Records for the task below:
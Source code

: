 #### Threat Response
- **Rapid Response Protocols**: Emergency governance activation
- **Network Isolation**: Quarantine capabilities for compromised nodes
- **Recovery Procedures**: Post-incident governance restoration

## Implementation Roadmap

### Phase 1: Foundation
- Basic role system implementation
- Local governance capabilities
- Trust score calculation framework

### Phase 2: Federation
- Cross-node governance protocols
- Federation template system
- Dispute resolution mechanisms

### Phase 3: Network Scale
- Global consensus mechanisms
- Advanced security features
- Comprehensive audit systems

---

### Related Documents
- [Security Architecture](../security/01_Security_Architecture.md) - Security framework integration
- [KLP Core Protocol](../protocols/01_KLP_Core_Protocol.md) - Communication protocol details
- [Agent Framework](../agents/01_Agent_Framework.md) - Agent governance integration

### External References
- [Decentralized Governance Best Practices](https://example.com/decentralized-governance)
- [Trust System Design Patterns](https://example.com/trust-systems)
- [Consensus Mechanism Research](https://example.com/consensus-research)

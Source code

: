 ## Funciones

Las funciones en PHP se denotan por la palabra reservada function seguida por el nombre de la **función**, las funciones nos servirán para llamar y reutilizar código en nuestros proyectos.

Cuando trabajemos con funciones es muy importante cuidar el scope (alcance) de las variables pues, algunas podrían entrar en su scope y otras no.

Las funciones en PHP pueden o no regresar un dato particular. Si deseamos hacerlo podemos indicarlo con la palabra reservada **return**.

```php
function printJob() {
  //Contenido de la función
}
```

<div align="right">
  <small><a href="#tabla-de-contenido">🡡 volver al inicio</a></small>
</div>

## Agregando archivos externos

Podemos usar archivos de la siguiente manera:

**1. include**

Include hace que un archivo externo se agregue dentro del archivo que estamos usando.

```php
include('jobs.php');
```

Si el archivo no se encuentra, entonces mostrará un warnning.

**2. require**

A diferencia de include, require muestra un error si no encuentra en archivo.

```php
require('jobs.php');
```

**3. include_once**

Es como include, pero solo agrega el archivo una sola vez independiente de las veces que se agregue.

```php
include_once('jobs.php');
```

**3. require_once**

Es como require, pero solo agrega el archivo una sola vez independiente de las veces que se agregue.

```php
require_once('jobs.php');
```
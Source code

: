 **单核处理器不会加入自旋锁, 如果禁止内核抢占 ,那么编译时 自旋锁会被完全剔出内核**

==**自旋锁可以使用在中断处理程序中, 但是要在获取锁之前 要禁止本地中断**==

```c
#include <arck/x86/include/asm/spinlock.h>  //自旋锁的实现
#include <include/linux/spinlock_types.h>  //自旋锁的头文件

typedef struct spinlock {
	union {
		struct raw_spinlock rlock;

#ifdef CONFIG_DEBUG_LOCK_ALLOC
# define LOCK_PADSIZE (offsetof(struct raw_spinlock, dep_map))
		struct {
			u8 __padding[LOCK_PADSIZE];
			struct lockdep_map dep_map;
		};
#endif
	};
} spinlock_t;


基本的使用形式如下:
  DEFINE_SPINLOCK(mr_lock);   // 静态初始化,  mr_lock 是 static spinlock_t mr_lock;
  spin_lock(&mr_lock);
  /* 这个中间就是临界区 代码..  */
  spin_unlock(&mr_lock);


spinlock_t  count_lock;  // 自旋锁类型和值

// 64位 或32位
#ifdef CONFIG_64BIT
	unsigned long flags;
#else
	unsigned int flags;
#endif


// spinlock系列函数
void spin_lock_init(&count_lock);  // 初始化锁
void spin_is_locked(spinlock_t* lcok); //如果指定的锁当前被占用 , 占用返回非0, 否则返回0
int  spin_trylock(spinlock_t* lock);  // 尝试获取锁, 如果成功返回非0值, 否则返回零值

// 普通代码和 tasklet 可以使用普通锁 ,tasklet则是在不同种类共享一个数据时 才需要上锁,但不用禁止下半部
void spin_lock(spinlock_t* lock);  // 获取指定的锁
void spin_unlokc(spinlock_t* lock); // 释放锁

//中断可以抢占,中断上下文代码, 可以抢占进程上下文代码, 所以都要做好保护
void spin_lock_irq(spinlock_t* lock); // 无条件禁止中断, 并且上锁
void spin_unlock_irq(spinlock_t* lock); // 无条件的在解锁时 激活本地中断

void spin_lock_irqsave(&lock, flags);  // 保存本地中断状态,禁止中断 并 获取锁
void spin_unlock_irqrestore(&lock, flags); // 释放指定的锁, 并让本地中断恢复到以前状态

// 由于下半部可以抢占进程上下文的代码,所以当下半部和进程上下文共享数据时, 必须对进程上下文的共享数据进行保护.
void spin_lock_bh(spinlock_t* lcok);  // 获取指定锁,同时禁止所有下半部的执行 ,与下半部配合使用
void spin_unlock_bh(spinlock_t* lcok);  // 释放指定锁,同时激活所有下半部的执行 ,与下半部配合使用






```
End of Records for the task.
* [Exercise goal] What you return must be the lines above that run from the line with "- Basic role system implementation" to the line with "### External References", inclusive, each copied exactly.

* [Response area]
- Basic role system implementation
- Local governance capabilities
- Trust score calculation framework

### Phase 2: Federation
- Cross-node governance protocols
- Federation template system
- Dispute resolution mechanisms

### Phase 3: Network Scale
- Global consensus mechanisms
- Advanced security features
- Comprehensive audit systems

---

### Related Documents
- [Security Architecture](../security/01_Security_Architecture.md) - Security framework integration
- [KLP Core Protocol](../protocols/01_KLP_Core_Protocol.md) - Communication protocol details
- [Agent Framework](../agents/01_Agent_Framework.md) - Agent governance integration

### External References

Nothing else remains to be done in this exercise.